Studying virus mutation pattern in India is difficult because there is not enough reference material from the past. “We do not even have genetic markers for Indian mosquito species and viruses,” she says. Genetic markers are genes which identify species. This apart, the country still uses old technology for new research, she says. “But the problem in India is that researchers and bureaucrats do not work in tandem. Result: unsuccessful public health programmes, which lead to nowhere.

It’s not that research is not happening, but shortage of manpower, especially entomologists, is a big setback, says Adak. Vector Science Forum, which started in 2010, is at present funding 14 projects on vector-borne diseases. This includes studies by the Kerala unit of National Institute of Virology to determine vector of dengue and chikungunya viruses in Kerala; two projects by Desert Medicine Research Centre, Jodhpur.

Nagpal is working on a project to control dengue and chikungunya by controlling mosquito breeding in key containers in pre-monsoon season in one of the endemic zones of Delhi.

Sunil is researching on viruses that cause chikungunya. Institutions such as National Vector Borne Diseases Program, Vector Control Research Centre, National Institute of Medical Research and the Indian Council of Medical Research (ICMR) have also undertaken various research projects.

Disease graph

Meanwhile, the blood-sucking pest has more than doubled the cases of dengue in the past decade, shows the health ministry’s data. Cases of malaria and chikungunya, however, have reduced. Mosquito-borne diseases have their highs and lows. They break out, then become silent for sometime, and then emerge again with strength.

The country witnessed chikungunya in an epidemic form in the last millennium. Its cases have reduced now. In 1963, the disease struck Kolkata; in 1965 Puducherry and Chennai suffered in Tamil Nadu, Rajahmundry, Vishakhapatnam and Kainada in Andhra Pradesh, Sagar in Madhya Pradesh and Nagpur in Maharashtra, and in 1973, Barsi in Maharashtra was hit by the disease. Thereafter, sporadic cases continued. The disease completed its cycle and came back with strength in 2006 with 1.4 million cases. After 2006, chikungunya cases reduced.
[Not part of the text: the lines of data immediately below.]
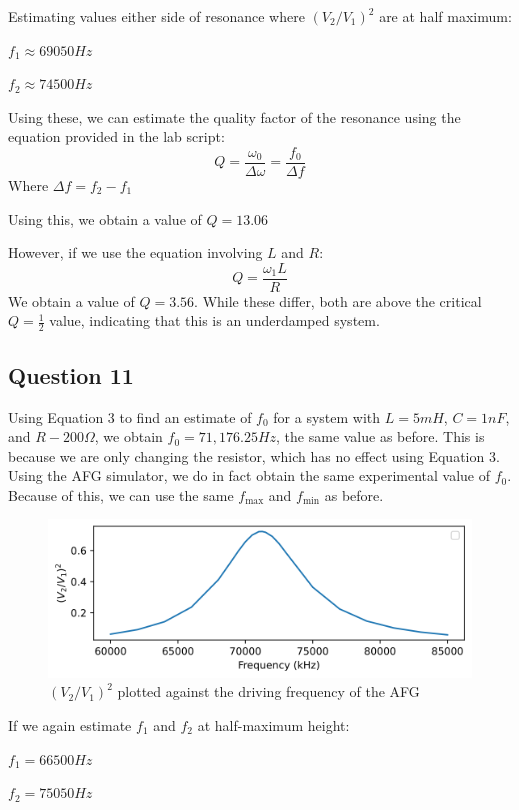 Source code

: \documentclass[a4paper]{article}
\begin{document}
Estimating values either side of resonance where $(V_2/V_1)^2$ are at half maximum:

$f_1\approx69050 Hz$

$f_2\approx74500 Hz$

Using these, we can estimate the quality factor of the resonance using the equation provided in the lab script:
\begin{equation}
Q=\frac{\omega_0}{\Delta\omega}=\frac{f_0}{\Delta f}
\end{equation}
Where $\Delta f=f_2-f_1$

Using this, we obtain a value of $Q=13.06$

However, if we use the equation involving $L$ and $R$:
\begin{equation}
Q=\frac{\omega_1L}R
\end{equation}
We obtain a value of $Q=3.56$. While these differ, both are above the critical $Q=\frac12$ value, indicating that this is an underdamped system. 

\subsection{Question 11}
Using Equation 3 to find an estimate of $f_0$ for a system with $L=5 mH$, $C=1 nF$, and $R-200 \Omega$, we obtain $f_0=71,176.25 Hz$, the same value as before. This is because we are only changing the resistor, which has no effect using Equation 3. Using the AFG simulator, we do in fact obtain the same experimental value of $f_0$. Because of this, we can use the same $f_\text{max}$ and $f_\text{min}$ as before.
\begin{figure}[h]
\includegraphics[scale=0.8]{qfac2.png}
\caption{$(V_2/V_1)^2$ plotted against the driving frequency of the AFG}
\end{figure}

If we again estimate $f_1$ and $f_2$ at half-maximum height:

$f_1=66500 Hz$

$f_2=75050 Hz$
\end{document}
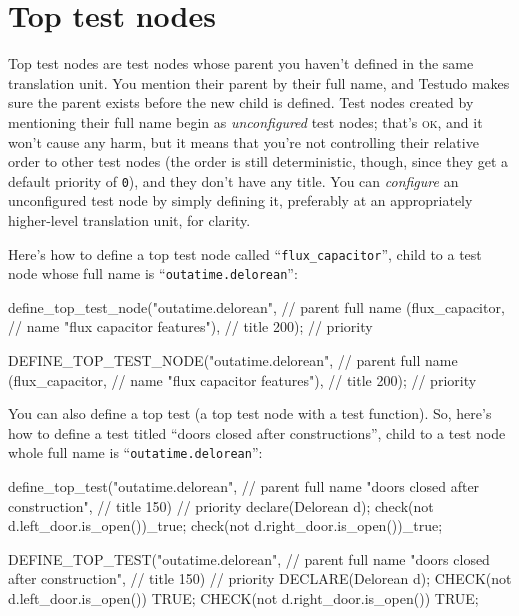 \documentclass[twoside, a4paper, article]{memoir}
\begin{document}
\section{Top test nodes}
\label{sec:top-test-nodes}

Top test nodes are test nodes whose parent you haven't defined in the same
translation unit.  You mention their parent by their full name, and Testudo
makes sure the parent exists before the new child is defined.  Test nodes
created by mentioning their full name begin as \emph{unconfigured} test nodes;
that's \textsc{ok}, and it won't cause any harm, but it means that you're not
controlling their relative order to other test nodes (the order is still
deterministic, though, since they get a default priority of \texttt{0}), and
they don't have any title.  You can \emph{configure} an unconfigured test node
by simply defining it, preferably at an appropriately higher-level translation
unit, for clarity.

Here's how to define a top test node called ``\texttt{flux\_capacitor}'', child
to a test node whose full name is ``\texttt{outatime.delorean}'':
\begin{cpplisting}
define_top_test_node("outatime.delorean", // parent full name
                     (flux_capacitor, // name
                      "flux capacitor features"), // title
                     200); // priority
\end{cpplisting}

\begin{cpplisting}
DEFINE_TOP_TEST_NODE("outatime.delorean", // parent full name
                     (flux_capacitor, // name
                      "flux capacitor features"), // title
                     200); // priority
\end{cpplisting}

You can also define a top test (a top test node with a test function).  So,
here's how to define a test titled ``doors closed after constructions'', child
to a test node whole full name is ``\texttt{outatime.delorean}'':
\begin{cpplisting}
define_top_test("outatime.delorean", // parent full name
                "doors closed after construction", // title
                150) { // priority
  declare(Delorean d);
  check(not d.left_door.is_open())_true;
  check(not d.right_door.is_open())_true;
}
\end{cpplisting}

\begin{cpplisting}
DEFINE_TOP_TEST("outatime.delorean", // parent full name
                "doors closed after construction", // title
                150) // priority
{
  DECLARE(Delorean d);
  CHECK(not d.left_door.is_open()) TRUE;
  CHECK(not d.right_door.is_open()) TRUE;
}
\end{cpplisting}
\end{document}
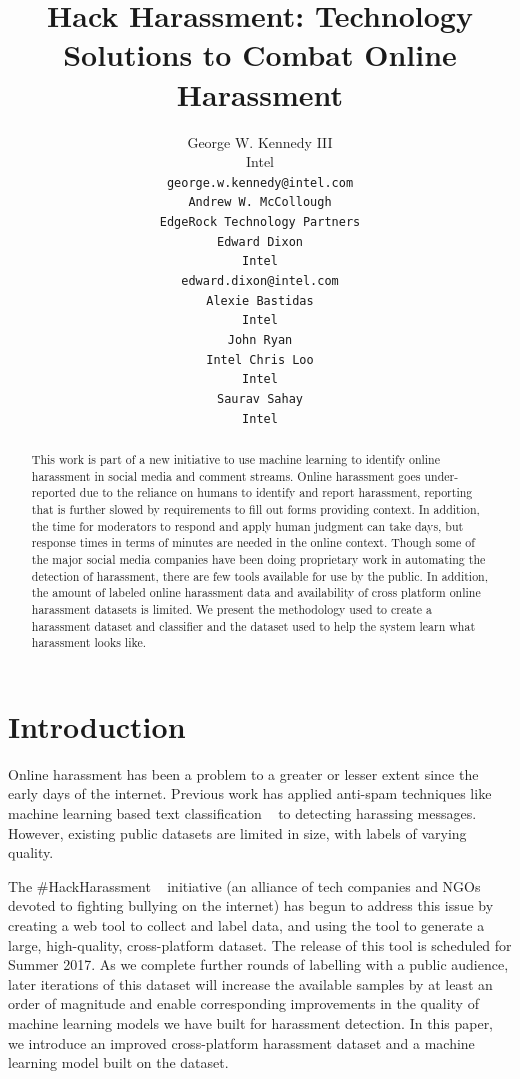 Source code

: \documentclass[11pt,a4paper]{article}
\title{Hack Harassment: Technology Solutions to Combat Online Harassment}
\author{George W. Kennedy III \\ Intel \\ \tt {george.w.kennedy@intel.com}\\ \And Andrew W. McCollough \\ EdgeRock Technology Partners\\  \AND Edward Dixon \\ Intel \\ \tt {edward.dixon@intel.com} \\ \And Alexie Bastidas \\ Intel \\ \And John Ryan \\ Intel \And Chris Loo \\ Intel \\ \And Saurav Sahay \\ Intel \\}
\date{}
\begin{document}
\maketitle
\begin{abstract}
  This work is part of a new initiative to use machine
  learning to identify online harassment in social media
  and comment streams. Online harassment goes
  under-reported due to the reliance on humans to
  identify and report harassment, reporting that is further
  slowed by requirements to fill out forms
  providing context. In addition, the time for moderators
  to respond and apply human judgment can
  take days, but response times in terms of minutes
  are needed in the online context. Though some of
  the major social media companies have been doing
  proprietary work in automating the detection of
  harassment, there are few tools available for use by
  the public. In addition, the amount of labeled online
  harassment data and availability of cross platform
  online harassment datasets is limited. We present
  the methodology used to create a harassment dataset
  and classifier and the dataset used to help the
  system learn what harassment looks like.

\end{abstract}

\section{Introduction}

Online harassment has been a problem to a greater
or lesser extent since the early days of the internet.
Previous work has applied anti-spam techniques
like machine learning based text classification 
~\cite{Reynolds:2011} to
detecting harassing messages. However, existing
public datasets are limited in size, with labels of
varying quality.

The \#HackHarassment ~\cite{HH:2017} initiative 
(an alliance of tech companies and
NGOs devoted to fighting bullying on the internet)
has begun to address this issue by creating a web
tool to collect and label data, and using the tool to
generate a large, high-quality, cross-platform dataset.
The release of this tool is scheduled for Summer
2017. As we complete further rounds of labelling
with a public audience, later iterations of this dataset
will increase the available samples by at least
an order of magnitude and enable corresponding
improvements in the quality of machine learning
models we have built for harassment detection. In
this paper, we introduce an improved cross-platform
harassment dataset and a machine learning
model built on the dataset.
\end{document}
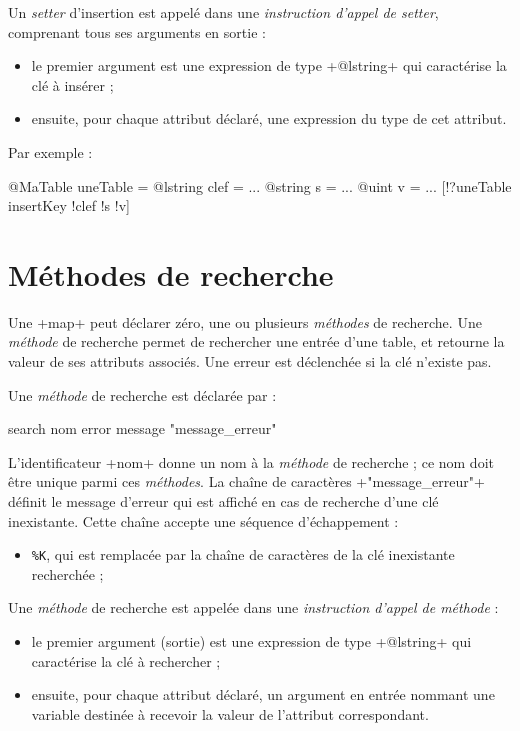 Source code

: Un \emph{setter} d'insertion est appelé dans une \emph{instruction d'appel de setter}, comprenant tous ses arguments en sortie :
\begin{itemize}
  \item le premier argument est une expression de type \ggs+@lstring+ qui caractérise la clé à insérer ;
  \item ensuite, pour chaque attribut déclaré, une expression du type de cet attribut.
\end{itemize}

Par exemple :
\begin{galgascode}
@MaTable uneTable = {}
@lstring clef = ...
@string s = ...
@uint v = ...
[!?uneTable insertKey !clef !s !v]
\end{galgascode}











\section{Méthodes de recherche}

Une \ggs+map+ peut déclarer zéro, une ou plusieurs \emph{méthodes} de recherche. Une \emph{méthode} de recherche permet de rechercher une entrée d'une table, et retourne la valeur de ses attributs associés. Une erreur est déclenchée si la clé n'existe pas.


Une \emph{méthode} de recherche est déclarée par :


\begin{galgascode}
search nom error message "message_erreur"
\end{galgascode}

L'identificateur \ggs+nom+ donne un nom à la \emph{méthode} de recherche ; ce nom doit être unique parmi ces \emph{méthodes}. La chaîne de caractères \ggs+"message_erreur"+ définit le message d'erreur qui est affiché en cas de recherche d'une clé inexistante. Cette chaîne accepte une séquence d'échappement :
\begin{itemize}
  \item \texttt{\%K}, qui est remplacée par la chaîne de caractères de la clé inexistante recherchée ;
\end{itemize}


Une \emph{méthode} de recherche est appelée dans une \emph{instruction d'appel de méthode} :
\begin{itemize}
  \item le premier argument (sortie) est une expression de type \ggs+@lstring+ qui caractérise la clé à rechercher ;
  \item ensuite, pour chaque attribut déclaré, un argument en entrée nommant une variable destinée à recevoir la valeur de l'attribut correspondant.
\end{itemize}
Little research has been done to understand the impact of changing weather patterns on the pathogen. In “Fifty years of dengue in India”, a study published in 2012, scientists A Chakravarti, R Arora and C Luxemburger of Maulana Azad Medical College, New Delhi, compared the decadal data of dengue from the 1960s to 2000s. It states, the disease is caused mainly by four viruses—DENV 1, 2, 3 and 4. These have circulated in India for decades, but have had high and low periods. In 1960s, DENV 1 was dominant, followed by DENV 3, DENV 4 and DENV 2. By 1970s, circulation of DENV 1, 3 and 4 reduced and that of DENV 2 increased. From 1970s to 1980s, DENV 1, 2 and 3 increased till 1980s. In 1990s, it decreased again. DENV 4 remained silent from 1970s to 1990s. In 2000s, all viruses circulated in maximum quantities, with DENV 3 peaking among all viruses.

The four viruses have different manifestations—DENV 1 gives classic dengue fever, DENV 2 gives hemorrhagic fever with shock, DENV 3 gives fever without shock and DENV 4 gives fever with shock or profound shock. The viruses live inside the mosquitoes but do not hurt them. They spread the disease through saliva as they bite human beings. Understanding which strain is prevalent at what time would aid better diagnosis and treatment.

But the snail’s pace at which the country is treading shows the disinterest of the government on the issue. In 2010, at the meeting of Vector Science Forum, V M Katoch, director general, ICMR, had said that effective health programmes can be formulated only after refering to research by entomologists. Three years later, not much has changed.